• Task goal: In the entries below, which lines run from the one containing "#### Python modules: CGECore" to the one containing "spaTyper requires blastn."? Copy exactly those lines, ends included, and no others.

• Data for analysis:
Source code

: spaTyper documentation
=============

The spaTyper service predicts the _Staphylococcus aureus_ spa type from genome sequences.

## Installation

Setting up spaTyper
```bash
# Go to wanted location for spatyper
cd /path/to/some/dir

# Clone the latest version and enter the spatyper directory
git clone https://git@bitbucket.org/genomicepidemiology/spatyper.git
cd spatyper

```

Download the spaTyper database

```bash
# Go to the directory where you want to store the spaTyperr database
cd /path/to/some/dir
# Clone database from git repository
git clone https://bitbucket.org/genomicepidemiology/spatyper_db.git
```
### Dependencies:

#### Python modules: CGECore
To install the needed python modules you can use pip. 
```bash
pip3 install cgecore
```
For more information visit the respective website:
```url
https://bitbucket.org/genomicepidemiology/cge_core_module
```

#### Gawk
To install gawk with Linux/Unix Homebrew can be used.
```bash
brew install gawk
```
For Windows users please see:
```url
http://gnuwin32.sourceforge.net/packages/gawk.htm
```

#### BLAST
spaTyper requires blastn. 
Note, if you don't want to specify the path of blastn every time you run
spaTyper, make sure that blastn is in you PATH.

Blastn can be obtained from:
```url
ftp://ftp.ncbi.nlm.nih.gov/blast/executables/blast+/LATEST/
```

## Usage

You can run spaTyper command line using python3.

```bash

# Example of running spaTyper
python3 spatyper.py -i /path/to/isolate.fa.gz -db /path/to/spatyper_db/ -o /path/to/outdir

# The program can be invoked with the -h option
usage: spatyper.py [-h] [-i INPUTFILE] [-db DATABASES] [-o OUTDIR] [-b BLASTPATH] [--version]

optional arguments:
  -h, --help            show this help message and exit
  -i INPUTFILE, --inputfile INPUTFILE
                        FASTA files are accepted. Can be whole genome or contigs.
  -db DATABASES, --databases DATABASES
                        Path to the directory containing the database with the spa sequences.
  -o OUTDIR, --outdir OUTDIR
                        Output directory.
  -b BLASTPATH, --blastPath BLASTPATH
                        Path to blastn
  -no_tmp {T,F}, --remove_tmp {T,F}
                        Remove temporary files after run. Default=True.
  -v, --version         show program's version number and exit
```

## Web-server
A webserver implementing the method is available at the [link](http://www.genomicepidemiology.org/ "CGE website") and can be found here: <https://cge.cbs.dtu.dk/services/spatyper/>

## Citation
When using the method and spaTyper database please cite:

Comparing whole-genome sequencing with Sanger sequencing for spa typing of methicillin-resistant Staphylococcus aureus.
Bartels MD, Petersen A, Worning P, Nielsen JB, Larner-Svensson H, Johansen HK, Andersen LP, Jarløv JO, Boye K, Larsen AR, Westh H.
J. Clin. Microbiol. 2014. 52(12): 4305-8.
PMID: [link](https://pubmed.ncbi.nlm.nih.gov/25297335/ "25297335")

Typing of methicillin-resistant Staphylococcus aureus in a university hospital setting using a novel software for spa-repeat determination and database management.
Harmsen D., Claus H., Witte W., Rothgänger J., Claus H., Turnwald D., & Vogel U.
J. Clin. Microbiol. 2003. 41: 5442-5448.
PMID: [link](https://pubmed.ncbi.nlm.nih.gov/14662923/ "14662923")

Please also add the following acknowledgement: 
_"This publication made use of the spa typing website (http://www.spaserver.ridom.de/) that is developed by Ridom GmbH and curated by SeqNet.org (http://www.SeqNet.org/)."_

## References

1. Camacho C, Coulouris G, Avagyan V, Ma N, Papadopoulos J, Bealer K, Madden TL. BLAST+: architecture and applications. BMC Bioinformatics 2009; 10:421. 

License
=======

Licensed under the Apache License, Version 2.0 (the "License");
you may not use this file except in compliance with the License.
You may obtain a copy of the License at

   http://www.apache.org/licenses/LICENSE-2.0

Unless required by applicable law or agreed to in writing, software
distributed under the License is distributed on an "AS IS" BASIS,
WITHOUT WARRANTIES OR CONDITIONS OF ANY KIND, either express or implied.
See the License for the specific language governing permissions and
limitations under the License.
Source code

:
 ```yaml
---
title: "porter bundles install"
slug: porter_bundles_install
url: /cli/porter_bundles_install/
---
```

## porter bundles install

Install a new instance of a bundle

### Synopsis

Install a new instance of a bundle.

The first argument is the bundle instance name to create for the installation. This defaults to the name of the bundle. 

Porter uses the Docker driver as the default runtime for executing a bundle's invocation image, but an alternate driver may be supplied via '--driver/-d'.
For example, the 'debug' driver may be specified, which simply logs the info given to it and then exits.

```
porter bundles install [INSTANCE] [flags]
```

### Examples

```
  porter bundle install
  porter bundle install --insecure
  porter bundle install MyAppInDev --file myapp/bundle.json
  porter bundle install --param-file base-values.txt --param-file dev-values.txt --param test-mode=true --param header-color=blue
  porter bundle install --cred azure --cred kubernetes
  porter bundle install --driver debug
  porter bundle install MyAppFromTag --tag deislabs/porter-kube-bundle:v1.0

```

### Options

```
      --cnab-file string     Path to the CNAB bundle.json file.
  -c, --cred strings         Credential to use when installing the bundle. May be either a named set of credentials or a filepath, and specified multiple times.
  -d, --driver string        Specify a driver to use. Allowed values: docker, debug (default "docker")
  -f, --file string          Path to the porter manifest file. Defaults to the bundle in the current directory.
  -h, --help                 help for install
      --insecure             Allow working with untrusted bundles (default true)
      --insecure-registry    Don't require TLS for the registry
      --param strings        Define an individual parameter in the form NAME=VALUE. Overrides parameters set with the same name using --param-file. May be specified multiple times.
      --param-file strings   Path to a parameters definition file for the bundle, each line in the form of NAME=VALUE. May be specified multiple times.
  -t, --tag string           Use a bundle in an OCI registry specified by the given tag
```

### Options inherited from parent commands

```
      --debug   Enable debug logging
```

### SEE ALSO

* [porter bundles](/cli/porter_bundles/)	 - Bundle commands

• Result of this exercise:
#### Python modules: CGECore
To install the needed python modules you can use pip. 
```bash
pip3 install cgecore
```
For more information visit the respective website:
```url
https://bitbucket.org/genomicepidemiology/cge_core_module
```

#### Gawk
To install gawk with Linux/Unix Homebrew can be used.
```bash
brew install gawk
```
For Windows users please see:
```url
http://gnuwin32.sourceforge.net/packages/gawk.htm
```

#### BLAST
spaTyper requires blastn. 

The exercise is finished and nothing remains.